Final answer:
To find the length of each side of a rectangle, given its perimeter and diagonal length, we can use the Pythagorean theorem. We can solve these equations simultaneously to find the length and width of the rectangle. Therefore, the length of each side of the rectangle is 12.3 m.
Step-by-step explanation:
To find the length of each side of a rectangle, given its perimeter and diagonal length, we can use the Pythagorean theorem. Let's assume the length of the rectangle is L and the width is W. The perimeter is given by the formula: Perimeter = 2L + 2W. In this case, the perimeter is 53.2 m, so we can write the equation as: 2L + 2W = 53.2. The diagonal length can be found using Pythagorean theorem: Diagonal^2 = L^2 + W^2. In this case, the diagonal length is 19 m, so we can write the equation as: 19^2 = L^2 + W^2.

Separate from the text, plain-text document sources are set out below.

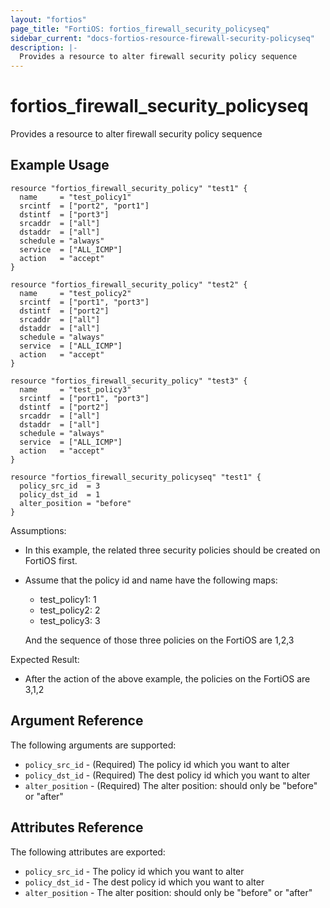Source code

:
 ```yaml
---
layout: "fortios"
page_title: "FortiOS: fortios_firewall_security_policyseq"
sidebar_current: "docs-fortios-resource-firewall-security-policyseq"
description: |-
  Provides a resource to alter firewall security policy sequence
---
```


# fortios_firewall_security_policyseq
Provides a resource to alter firewall security policy sequence

## Example Usage
```hcl
resource "fortios_firewall_security_policy" "test1" {
  name     = "test_policy1"
  srcintf  = ["port2", "port1"]
  dstintf  = ["port3"]
  srcaddr  = ["all"]
  dstaddr  = ["all"]
  schedule = "always"
  service  = ["ALL_ICMP"]
  action   = "accept"
}

resource "fortios_firewall_security_policy" "test2" {
  name     = "test_policy2"
  srcintf  = ["port1", "port3"]
  dstintf  = ["port2"]
  srcaddr  = ["all"]
  dstaddr  = ["all"]
  schedule = "always"
  service  = ["ALL_ICMP"]
  action   = "accept"
}

resource "fortios_firewall_security_policy" "test3" {
  name     = "test_policy3"
  srcintf  = ["port1", "port3"]
  dstintf  = ["port2"]
  srcaddr  = ["all"]
  dstaddr  = ["all"]
  schedule = "always"
  service  = ["ALL_ICMP"]
  action   = "accept"
}

resource "fortios_firewall_security_policyseq" "test1" {
  policy_src_id  = 3
  policy_dst_id  = 1
  alter_position = "before"
}
```
Assumptions:
* In this example, the related three security policies should be created on FortiOS first.
* Assume that the policy id and name have the following maps:
   * test_policy1: 1
   * test_policy2: 2
   * test_policy3: 3

   And the sequence of those three policies on the FortiOS are 1,2,3

Expected Result:
* After the action of the above example, the policies on the FortiOS are 3,1,2


## Argument Reference
The following arguments are supported:

* `policy_src_id` - (Required) The policy id which you want to alter
* `policy_dst_id` - (Required) The dest policy id which you want to alter
* `alter_position` - (Required) The alter position: should only be "before" or "after"

## Attributes Reference
The following attributes are exported:

* `policy_src_id` - The policy id which you want to alter
* `policy_dst_id` - The dest policy id which you want to alter
* `alter_position` - The alter position: should only be "before" or "after"
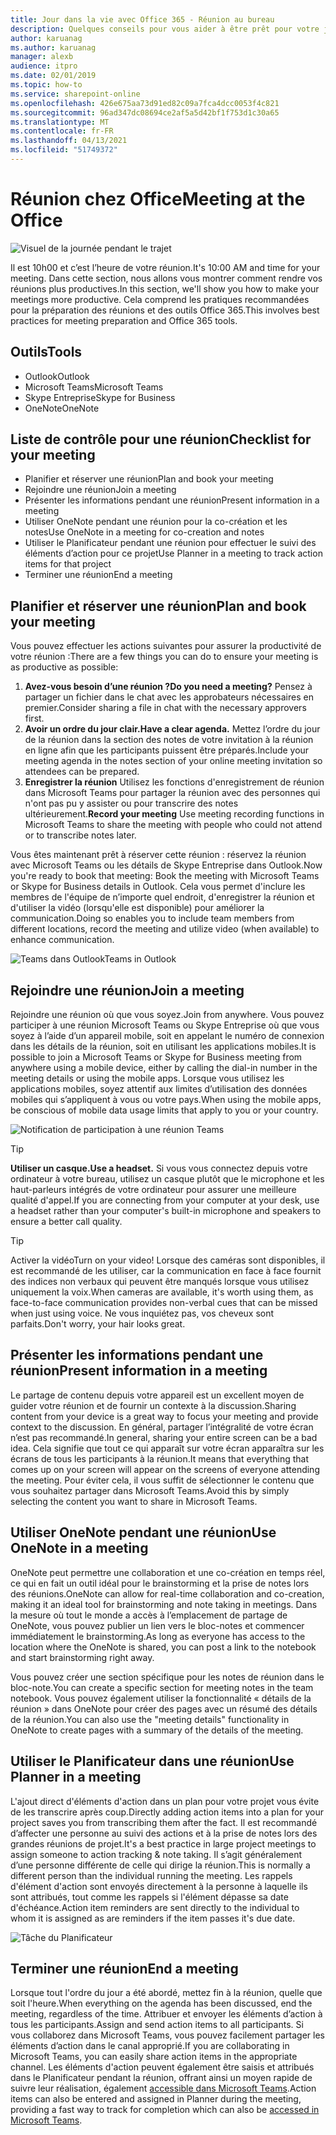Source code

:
 ```yaml
---
title: Jour dans la vie avec Office 365 - Réunion au bureau
description: Quelques conseils pour vous aider à être prêt pour votre journée de travail dans Office 365
author: karuanag
ms.author: karuanag
manager: alexb
audience: itpro
ms.date: 02/01/2019
ms.topic: how-to
ms.service: sharepoint-online
ms.openlocfilehash: 426e675aa73d91ed82c09a7fca4dcc0053f4c821
ms.sourcegitcommit: 96ad347dc08694ce2af5a5d42bf1f753d1c30a65
ms.translationtype: MT
ms.contentlocale: fr-FR
ms.lasthandoff: 04/13/2021
ms.locfileid: "51749372"
---
```

# <a name="meeting-at-the-office"></a><span data-ttu-id="dab44-103">Réunion chez Office</span><span class="sxs-lookup"><span data-stu-id="dab44-103">Meeting at the Office</span></span>

![Visuel de la journée pendant le trajet](media/ditl_meeting.png)

<span data-ttu-id="dab44-105">Il est 10h00 et c’est l’heure de votre réunion.</span><span class="sxs-lookup"><span data-stu-id="dab44-105">It's 10:00 AM and time for your meeting.</span></span> <span data-ttu-id="dab44-106">Dans cette section, nous allons vous montrer comment rendre vos réunions plus productives.</span><span class="sxs-lookup"><span data-stu-id="dab44-106">In this section, we'll show you how to make your meetings more productive.</span></span>  <span data-ttu-id="dab44-107">Cela comprend les pratiques recommandées pour la préparation des réunions et des outils Office 365.</span><span class="sxs-lookup"><span data-stu-id="dab44-107">This involves best practices for meeting preparation and Office 365 tools.</span></span>  

## <a name="tools"></a><span data-ttu-id="dab44-108">Outils</span><span class="sxs-lookup"><span data-stu-id="dab44-108">Tools</span></span>
- <span data-ttu-id="dab44-109">Outlook</span><span class="sxs-lookup"><span data-stu-id="dab44-109">Outlook</span></span>
- <span data-ttu-id="dab44-110">Microsoft Teams</span><span class="sxs-lookup"><span data-stu-id="dab44-110">Microsoft Teams</span></span>
- <span data-ttu-id="dab44-111">Skype Entreprise</span><span class="sxs-lookup"><span data-stu-id="dab44-111">Skype for Business</span></span>
- <span data-ttu-id="dab44-112">OneNote</span><span class="sxs-lookup"><span data-stu-id="dab44-112">OneNote</span></span>

## <a name="checklist-for-your-meeting"></a><span data-ttu-id="dab44-113">Liste de contrôle pour une réunion</span><span class="sxs-lookup"><span data-stu-id="dab44-113">Checklist for your meeting</span></span>
- <span data-ttu-id="dab44-114">Planifier et réserver une réunion</span><span class="sxs-lookup"><span data-stu-id="dab44-114">Plan and book your meeting</span></span>
- <span data-ttu-id="dab44-115">Rejoindre une réunion</span><span class="sxs-lookup"><span data-stu-id="dab44-115">Join a meeting</span></span>
- <span data-ttu-id="dab44-116">Présenter les informations pendant une réunion</span><span class="sxs-lookup"><span data-stu-id="dab44-116">Present information in a meeting</span></span>
- <span data-ttu-id="dab44-117">Utiliser OneNote pendant une réunion pour la co-création et les notes</span><span class="sxs-lookup"><span data-stu-id="dab44-117">Use OneNote in a meeting for co-creation and notes</span></span>
- <span data-ttu-id="dab44-118">Utiliser le Planificateur pendant une réunion pour effectuer le suivi des éléments d’action pour ce projet</span><span class="sxs-lookup"><span data-stu-id="dab44-118">Use Planner in a meeting to track action items for that project</span></span>
- <span data-ttu-id="dab44-119">Terminer une réunion</span><span class="sxs-lookup"><span data-stu-id="dab44-119">End a meeting</span></span>
 
## <a name="plan-and-book-your-meeting"></a><span data-ttu-id="dab44-120">Planifier et réserver une réunion</span><span class="sxs-lookup"><span data-stu-id="dab44-120">Plan and book your meeting</span></span>
<span data-ttu-id="dab44-121">Vous pouvez effectuer les actions suivantes pour assurer la productivité de votre réunion :</span><span class="sxs-lookup"><span data-stu-id="dab44-121">There are a few things you can do to ensure your meeting is as productive as possible:</span></span>

1. <span data-ttu-id="dab44-122">**Avez-vous besoin d’une réunion ?**</span><span class="sxs-lookup"><span data-stu-id="dab44-122">**Do you need a meeting?**</span></span> <span data-ttu-id="dab44-123">Pensez à partager un fichier dans le chat avec les approbateurs nécessaires en premier.</span><span class="sxs-lookup"><span data-stu-id="dab44-123">Consider sharing a file in chat with the necessary approvers first.</span></span>  
1. <span data-ttu-id="dab44-124">**Avoir un ordre du jour clair.**</span><span class="sxs-lookup"><span data-stu-id="dab44-124">**Have a clear agenda.**</span></span>  <span data-ttu-id="dab44-125">Mettez l’ordre du jour de la réunion dans la section des notes de votre invitation à la réunion en ligne afin que les participants puissent être préparés.</span><span class="sxs-lookup"><span data-stu-id="dab44-125">Include your meeting agenda in the notes section of your online meeting invitation so attendees can be prepared.</span></span>
1. <span data-ttu-id="dab44-126">**Enregistrer la réunion**  Utilisez les fonctions d'enregistrement de réunion dans Microsoft Teams pour partager la réunion avec des personnes qui n'ont pas pu y assister ou pour transcrire des notes ultérieurement.</span><span class="sxs-lookup"><span data-stu-id="dab44-126">**Record your meeting**  Use meeting recording functions in Microsoft Teams to share the meeting with people who could not attend or to transcribe notes later.</span></span>  

<span data-ttu-id="dab44-127">Vous êtes maintenant prêt à réserver cette réunion : réservez la réunion avec Microsoft Teams ou les détails de Skype Entreprise dans Outlook.</span><span class="sxs-lookup"><span data-stu-id="dab44-127">Now you're ready to book that meeting:  Book the meeting with Microsoft Teams or Skype for Business details in Outlook.</span></span> <span data-ttu-id="dab44-128">Cela vous permet d'inclure les membres de l'équipe de n’importe quel endroit, d'enregistrer la réunion et d'utiliser la vidéo (lorsqu'elle est disponible) pour améliorer la communication.</span><span class="sxs-lookup"><span data-stu-id="dab44-128">Doing so enables you to include team members from different locations, record the meeting and utilize video (when available) to enhance communication.</span></span> 

![<span data-ttu-id="dab44-129">Teams dans Outlook</span><span class="sxs-lookup"><span data-stu-id="dab44-129">Teams in Outlook</span></span> ](media/ditl_teamsoutlook.png)

## <a name="join-a-meeting"></a><span data-ttu-id="dab44-130">Rejoindre une réunion</span><span class="sxs-lookup"><span data-stu-id="dab44-130">Join a meeting</span></span>
<span data-ttu-id="dab44-131">Rejoindre une réunion où que vous soyez.</span><span class="sxs-lookup"><span data-stu-id="dab44-131">Join from anywhere.</span></span> <span data-ttu-id="dab44-132">Vous pouvez participer à une réunion Microsoft Teams ou Skype Entreprise où que vous soyez à l’aide d’un appareil mobile, soit en appelant le numéro de connexion dans les détails de la réunion, soit en utilisant les applications mobiles.</span><span class="sxs-lookup"><span data-stu-id="dab44-132">It is possible to join a Microsoft Teams or Skype for Business meeting from anywhere using a mobile device, either by calling the dial-in number in the meeting details or using the mobile apps.</span></span> <span data-ttu-id="dab44-133">Lorsque vous utilisez les applications mobiles, soyez attentif aux limites d’utilisation des données mobiles qui s’appliquent à vous ou votre pays.</span><span class="sxs-lookup"><span data-stu-id="dab44-133">When using the mobile apps, be conscious of mobile data usage limits that apply to you or your country.</span></span>

![Notification de participation à une réunion Teams](media/ditl_teamsjoin.png)

> [!TIP]
> <span data-ttu-id="dab44-135">**Utiliser un casque.**</span><span class="sxs-lookup"><span data-stu-id="dab44-135">**Use a headset.**</span></span> <span data-ttu-id="dab44-136">Si vous vous connectez depuis votre ordinateur à votre bureau, utilisez un casque plutôt que le microphone et les haut-parleurs intégrés de votre ordinateur pour assurer une meilleure qualité d'appel.</span><span class="sxs-lookup"><span data-stu-id="dab44-136">If you are connecting from your computer at your desk, use a headset rather than your computer's built-in microphone and speakers to ensure a better call quality.</span></span>

> [!TIP]
> <span data-ttu-id="dab44-137">Activer la vidéo</span><span class="sxs-lookup"><span data-stu-id="dab44-137">Turn on your video!</span></span> <span data-ttu-id="dab44-138">Lorsque des caméras sont disponibles, il est recommandé de les utiliser, car la communication en face à face fournit des indices non verbaux qui peuvent être manqués lorsque vous utilisez uniquement la voix.</span><span class="sxs-lookup"><span data-stu-id="dab44-138">When cameras are available, it's worth using them, as face-to-face communication provides non-verbal cues that can be missed when just using voice.</span></span> <span data-ttu-id="dab44-139">Ne vous inquiétez pas, vos cheveux sont parfaits.</span><span class="sxs-lookup"><span data-stu-id="dab44-139">Don't worry, your hair looks great.</span></span> 

## <a name="present-information-in-a-meeting"></a><span data-ttu-id="dab44-140">Présenter les informations pendant une réunion</span><span class="sxs-lookup"><span data-stu-id="dab44-140">Present information in a meeting</span></span>
<span data-ttu-id="dab44-141">Le partage de contenu depuis votre appareil est un excellent moyen de guider votre réunion et de fournir un contexte à la discussion.</span><span class="sxs-lookup"><span data-stu-id="dab44-141">Sharing content from your device is a great way to focus your meeting and provide context to the discussion.</span></span> <span data-ttu-id="dab44-142">En général, partager l’intégralité de votre écran n’est pas recommandé.</span><span class="sxs-lookup"><span data-stu-id="dab44-142">In general, sharing your entire screen can be a bad idea.</span></span> <span data-ttu-id="dab44-143">Cela signifie que tout ce qui apparaît sur votre écran apparaîtra sur les écrans de tous les participants à la réunion.</span><span class="sxs-lookup"><span data-stu-id="dab44-143">It means that everything that comes up on your screen will appear on the screens of everyone attending the meeting.</span></span> <span data-ttu-id="dab44-144">Pour éviter cela, il vous suffit de sélectionner le contenu que vous souhaitez partager dans Microsoft Teams.</span><span class="sxs-lookup"><span data-stu-id="dab44-144">Avoid this by simply selecting the content you want to share in Microsoft Teams.</span></span> 

## <a name="use-onenote-in-a-meeting"></a><span data-ttu-id="dab44-145">Utiliser OneNote pendant une réunion</span><span class="sxs-lookup"><span data-stu-id="dab44-145">Use OneNote in a meeting</span></span>
<span data-ttu-id="dab44-146">OneNote peut permettre une collaboration et une co-création en temps réel, ce qui en fait un outil idéal pour le brainstorming et la prise de notes lors des réunions.</span><span class="sxs-lookup"><span data-stu-id="dab44-146">OneNote can allow for real-time collaboration and co-creation, making it an ideal tool for brainstorming and note taking in meetings.</span></span> <span data-ttu-id="dab44-147">Dans la mesure où tout le monde a accès à l’emplacement de partage de OneNote, vous pouvez publier un lien vers le bloc-notes et commencer immédiatement le brainstorming.</span><span class="sxs-lookup"><span data-stu-id="dab44-147">As long as everyone has access to the location where the OneNote is shared, you can post a link to the notebook and start brainstorming right away.</span></span>

<span data-ttu-id="dab44-148">Vous pouvez créer une section spécifique pour les notes de réunion dans le bloc-note.</span><span class="sxs-lookup"><span data-stu-id="dab44-148">You can create a specific section for meeting notes in the team notebook.</span></span> <span data-ttu-id="dab44-149">Vous pouvez également utiliser la fonctionnalité « détails de la réunion » dans OneNote pour créer des pages avec un résumé des détails de la réunion.</span><span class="sxs-lookup"><span data-stu-id="dab44-149">You can also use the "meeting details" functionality in OneNote to create pages with a summary of the details of the meeting.</span></span>

## <a name="use-planner-in-a-meeting"></a><span data-ttu-id="dab44-150">Utiliser le Planificateur dans une réunion</span><span class="sxs-lookup"><span data-stu-id="dab44-150">Use Planner in a meeting</span></span>
<span data-ttu-id="dab44-151">L'ajout direct d'éléments d'action dans un plan pour votre projet vous évite de les transcrire après coup.</span><span class="sxs-lookup"><span data-stu-id="dab44-151">Directly adding action items into a plan for your project saves you from transcribing them after the fact.</span></span> <span data-ttu-id="dab44-152">Il est recommandé d’affecter une personne au suivi des actions et à la prise de notes lors des grandes réunions de projet.</span><span class="sxs-lookup"><span data-stu-id="dab44-152">It's a best practice in large project meetings to assign someone to action tracking & note taking.</span></span> <span data-ttu-id="dab44-153">Il s’agit généralement d’une personne différente de celle qui dirige la réunion.</span><span class="sxs-lookup"><span data-stu-id="dab44-153">This is normally a different person than the individual running the meeting.</span></span> <span data-ttu-id="dab44-154">Les rappels d'élément d'action sont envoyés directement à la personne à laquelle ils sont attribués, tout comme les rappels si l'élément dépasse sa date d'échéance.</span><span class="sxs-lookup"><span data-stu-id="dab44-154">Action item reminders are sent directly to the individual to whom it is assigned as are reminders if the item passes it's due date.</span></span> 

![Tâche du Planificateur](media/ditl_task.png)

## <a name="end-a-meeting"></a><span data-ttu-id="dab44-156">Terminer une réunion</span><span class="sxs-lookup"><span data-stu-id="dab44-156">End a meeting</span></span>
<span data-ttu-id="dab44-157">Lorsque tout l'ordre du jour a été abordé, mettez fin à la réunion, quelle que soit l'heure.</span><span class="sxs-lookup"><span data-stu-id="dab44-157">When everything on the agenda has been discussed, end the meeting, regardless of the time.</span></span> <span data-ttu-id="dab44-158">Attribuer et envoyer les éléments d’action à tous les participants.</span><span class="sxs-lookup"><span data-stu-id="dab44-158">Assign and send action items to all participants.</span></span> <span data-ttu-id="dab44-159">Si vous collaborez dans Microsoft Teams, vous pouvez facilement partager les éléments d’action dans le canal approprié.</span><span class="sxs-lookup"><span data-stu-id="dab44-159">If you are collaborating in Microsoft Teams, you can easily share action items in the appropriate channel.</span></span> <span data-ttu-id="dab44-160">Les éléments d'action peuvent également être saisis et attribués dans le Planificateur pendant la réunion, offrant ainsi un moyen rapide de suivre leur réalisation, également [accessible dans Microsoft Teams](https://support.office.com/article/use-planner-in-microsoft-teams-62798a9f-e8f7-4722-a700-27dd28a06ee0).</span><span class="sxs-lookup"><span data-stu-id="dab44-160">Action items can also be entered and assigned in Planner during the meeting, providing a fast way to track for completion which can also be [accessed in Microsoft Teams](https://support.office.com/article/use-planner-in-microsoft-teams-62798a9f-e8f7-4722-a700-27dd28a06ee0).</span></span>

We can solve these equations simultaneously to find the length and width of the rectangle.
1. From 2L + 2W = 53.2, we can simplify it to L + W = 26.6.
2. From 19^2 = L^2 + W^2, we can substitute W = 26.6 - L into the equation: 19^2 = L^2 + (26.6 - L)^2.
3. Expand the equation and simplify it to: 2L^2 - 53.2L + 212.24 = 0.
4. Solve the quadratic equation and find the value of L.
5. Substitute the value of L into L + W = 26.6 to find the value of W.
Therefore, the length of each side of the rectangle is 12.3 m.